### Data records
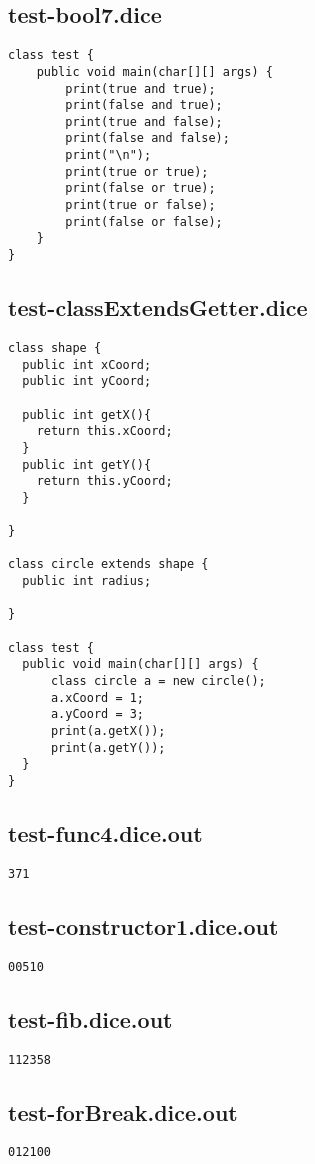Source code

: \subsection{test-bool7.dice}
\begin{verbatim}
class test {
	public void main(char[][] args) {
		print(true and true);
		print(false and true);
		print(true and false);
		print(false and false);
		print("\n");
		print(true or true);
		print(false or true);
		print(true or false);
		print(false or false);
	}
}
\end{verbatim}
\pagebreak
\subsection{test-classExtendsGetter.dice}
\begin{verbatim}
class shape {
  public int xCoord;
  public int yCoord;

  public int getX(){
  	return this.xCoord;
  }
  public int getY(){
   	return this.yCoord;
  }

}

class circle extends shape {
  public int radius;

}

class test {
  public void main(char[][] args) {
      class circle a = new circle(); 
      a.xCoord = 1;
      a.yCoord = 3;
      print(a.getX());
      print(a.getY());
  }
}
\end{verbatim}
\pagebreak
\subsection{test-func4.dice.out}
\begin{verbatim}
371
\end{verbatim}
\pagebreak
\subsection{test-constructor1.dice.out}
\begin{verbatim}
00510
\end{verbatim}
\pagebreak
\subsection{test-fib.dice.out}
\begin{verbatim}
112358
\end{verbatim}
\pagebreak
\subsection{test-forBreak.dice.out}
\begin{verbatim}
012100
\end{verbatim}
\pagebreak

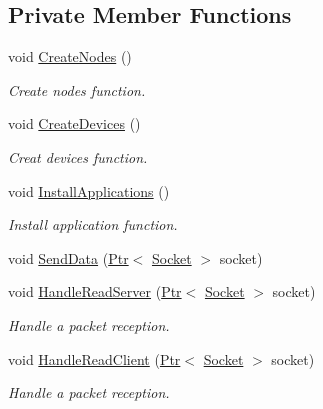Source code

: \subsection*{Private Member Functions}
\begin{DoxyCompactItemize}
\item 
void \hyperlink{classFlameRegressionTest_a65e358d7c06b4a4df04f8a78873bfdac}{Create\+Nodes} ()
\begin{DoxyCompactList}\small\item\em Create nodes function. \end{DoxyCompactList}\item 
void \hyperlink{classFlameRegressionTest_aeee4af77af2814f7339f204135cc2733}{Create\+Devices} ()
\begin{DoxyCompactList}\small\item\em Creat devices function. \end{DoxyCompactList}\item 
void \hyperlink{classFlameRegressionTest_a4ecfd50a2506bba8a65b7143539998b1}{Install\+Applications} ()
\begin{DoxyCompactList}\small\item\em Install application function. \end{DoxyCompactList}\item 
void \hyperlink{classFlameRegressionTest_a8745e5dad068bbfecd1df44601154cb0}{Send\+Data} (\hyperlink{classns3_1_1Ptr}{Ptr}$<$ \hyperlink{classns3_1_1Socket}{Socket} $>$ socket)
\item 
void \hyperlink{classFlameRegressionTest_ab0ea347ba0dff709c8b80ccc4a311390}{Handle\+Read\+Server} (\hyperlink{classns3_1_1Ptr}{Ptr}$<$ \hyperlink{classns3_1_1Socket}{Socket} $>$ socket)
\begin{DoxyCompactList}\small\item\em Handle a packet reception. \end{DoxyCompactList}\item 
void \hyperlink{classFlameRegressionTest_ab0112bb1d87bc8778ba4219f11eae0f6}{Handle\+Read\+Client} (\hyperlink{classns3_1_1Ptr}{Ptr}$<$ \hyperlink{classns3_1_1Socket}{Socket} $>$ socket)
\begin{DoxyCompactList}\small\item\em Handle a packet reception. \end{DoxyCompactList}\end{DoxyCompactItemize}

### Problem statement
A word-for-word copy of the records is required. Leave out every picture.

### Response
Source code

: \subsection{test-bool7.dice}
\begin{verbatim}
class test {
	public void main(char[][] args) {
		print(true and true);
		print(false and true);
		print(true and false);
		print(false and false);
		print("\n");
		print(true or true);
		print(false or true);
		print(true or false);
		print(false or false);
	}
}
\end{verbatim}
\pagebreak
\subsection{test-classExtendsGetter.dice}
\begin{verbatim}
class shape {
  public int xCoord;
  public int yCoord;

  public int getX(){
  	return this.xCoord;
  }
  public int getY(){
   	return this.yCoord;
  }

}

class circle extends shape {
  public int radius;

}

class test {
  public void main(char[][] args) {
      class circle a = new circle(); 
      a.xCoord = 1;
      a.yCoord = 3;
      print(a.getX());
      print(a.getY());
  }
}
\end{verbatim}
\pagebreak
\subsection{test-func4.dice.out}
\begin{verbatim}
371
\end{verbatim}
\pagebreak
\subsection{test-constructor1.dice.out}
\begin{verbatim}
00510
\end{verbatim}
\pagebreak
\subsection{test-fib.dice.out}
\begin{verbatim}
112358
\end{verbatim}
\pagebreak
\subsection{test-forBreak.dice.out}
\begin{verbatim}
012100
\end{verbatim}
\pagebreak

Source code

: \subsection*{Private Member Functions}
\begin{DoxyCompactItemize}
\item 
void \hyperlink{classFlameRegressionTest_a65e358d7c06b4a4df04f8a78873bfdac}{Create\+Nodes} ()
\begin{DoxyCompactList}\small\item\em Create nodes function. \end{DoxyCompactList}\item 
void \hyperlink{classFlameRegressionTest_aeee4af77af2814f7339f204135cc2733}{Create\+Devices} ()
\begin{DoxyCompactList}\small\item\em Creat devices function. \end{DoxyCompactList}\item 
void \hyperlink{classFlameRegressionTest_a4ecfd50a2506bba8a65b7143539998b1}{Install\+Applications} ()
\begin{DoxyCompactList}\small\item\em Install application function. \end{DoxyCompactList}\item 
void \hyperlink{classFlameRegressionTest_a8745e5dad068bbfecd1df44601154cb0}{Send\+Data} (\hyperlink{classns3_1_1Ptr}{Ptr}$<$ \hyperlink{classns3_1_1Socket}{Socket} $>$ socket)
\item 
void \hyperlink{classFlameRegressionTest_ab0ea347ba0dff709c8b80ccc4a311390}{Handle\+Read\+Server} (\hyperlink{classns3_1_1Ptr}{Ptr}$<$ \hyperlink{classns3_1_1Socket}{Socket} $>$ socket)
\begin{DoxyCompactList}\small\item\em Handle a packet reception. \end{DoxyCompactList}\item 
void \hyperlink{classFlameRegressionTest_ab0112bb1d87bc8778ba4219f11eae0f6}{Handle\+Read\+Client} (\hyperlink{classns3_1_1Ptr}{Ptr}$<$ \hyperlink{classns3_1_1Socket}{Socket} $>$ socket)
\begin{DoxyCompactList}\small\item\em Handle a packet reception. \end{DoxyCompactList}\end{DoxyCompactItemize}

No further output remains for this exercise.